Learn much more about Madrid at Museo de San Isidro

Named after San Isidro Labrador, the patron saint of Madrid, the free-to-visit Museo de San Isidro details the rich history of Madrid from the prehistoric era to its establishment because the capital of Spain. The museum is believed to sit down at that moment where San Isidro worked and died. Of particular historical interest rates are the "miraculous well" – according to legend, the saint's son fell into the well but was saved once the waters miraculously rose thanks to his parent's devout prayers.

Admire the grand outside of the Palacio de Longoria

This extravagant art nouveau structure, with its organic, swirling flourishes, may be the headquarters from the Sociedad General de Autores y Editores, a society of music composers and publishers. Even though the interior is off-limits to travelers, the outside is exactly what you're for – it's a decadent ode to Modernisme (also referred to as Catalan modernism) which Antoni Gaudí was the most famous exponent.

Step back into Madrid's past at Estación de Chamberí

The Estación de Chamberí is a chance to walk into Madrid's recent past. In the 1960s, several of Madrid's train stations were upgraded, but the layout of Chamberí station meant that it couldn't be similarly modified.

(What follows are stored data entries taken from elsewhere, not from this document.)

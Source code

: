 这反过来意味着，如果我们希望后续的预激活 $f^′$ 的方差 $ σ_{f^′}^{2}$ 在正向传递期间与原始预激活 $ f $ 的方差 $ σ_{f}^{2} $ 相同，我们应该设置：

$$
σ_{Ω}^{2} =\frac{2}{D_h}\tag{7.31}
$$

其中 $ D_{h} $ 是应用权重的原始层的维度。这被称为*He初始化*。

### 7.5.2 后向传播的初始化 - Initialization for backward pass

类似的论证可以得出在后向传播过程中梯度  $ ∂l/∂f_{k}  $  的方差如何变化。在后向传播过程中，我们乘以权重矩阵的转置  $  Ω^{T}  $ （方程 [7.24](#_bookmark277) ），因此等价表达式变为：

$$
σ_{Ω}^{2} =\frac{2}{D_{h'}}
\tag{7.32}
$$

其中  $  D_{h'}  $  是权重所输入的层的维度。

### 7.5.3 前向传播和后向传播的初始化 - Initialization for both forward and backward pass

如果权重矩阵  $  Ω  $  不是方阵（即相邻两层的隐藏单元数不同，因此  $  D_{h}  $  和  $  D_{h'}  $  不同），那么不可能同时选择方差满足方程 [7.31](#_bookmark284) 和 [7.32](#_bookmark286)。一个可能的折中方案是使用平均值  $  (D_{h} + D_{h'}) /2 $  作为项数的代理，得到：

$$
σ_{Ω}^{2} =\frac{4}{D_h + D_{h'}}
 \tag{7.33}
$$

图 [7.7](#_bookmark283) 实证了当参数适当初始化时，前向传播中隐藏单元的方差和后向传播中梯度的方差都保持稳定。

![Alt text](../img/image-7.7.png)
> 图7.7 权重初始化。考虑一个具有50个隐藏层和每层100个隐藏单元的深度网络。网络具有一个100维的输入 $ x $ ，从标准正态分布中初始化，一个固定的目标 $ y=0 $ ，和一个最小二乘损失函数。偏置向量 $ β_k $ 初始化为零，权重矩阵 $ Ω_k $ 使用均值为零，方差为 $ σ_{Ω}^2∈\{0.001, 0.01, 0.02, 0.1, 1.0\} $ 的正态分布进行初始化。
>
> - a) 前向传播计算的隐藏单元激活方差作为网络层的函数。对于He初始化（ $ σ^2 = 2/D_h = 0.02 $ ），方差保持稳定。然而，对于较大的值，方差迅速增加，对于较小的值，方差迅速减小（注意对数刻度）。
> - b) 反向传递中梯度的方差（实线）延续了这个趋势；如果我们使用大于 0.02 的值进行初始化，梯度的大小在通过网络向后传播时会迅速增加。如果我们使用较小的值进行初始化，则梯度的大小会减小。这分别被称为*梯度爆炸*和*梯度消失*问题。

Instead, the station was bricked over and abandoned, before reopening in 2008 like a museum and time capsule. The interior appears almost as much ast it did in 1966, right down to the posters, advertisements and art deco furnishings which were first set up in the first 20th century.

Catch your inhale the green spaces of Parque del Buen Retiro

Established by King Felipe IV like a garden for Spanish royalty, El Retiro park has become the green heart of Madrid. Festooned with white marble monuments, carefully landscaped lawns, ponds and many interesting buildings (the elegant metal-and-glass Palacio de Cristal greenhouse is a standout landmark), the park is usually quiet on weekdays, but it comes to life on weekends, when it's a great location for people-watching.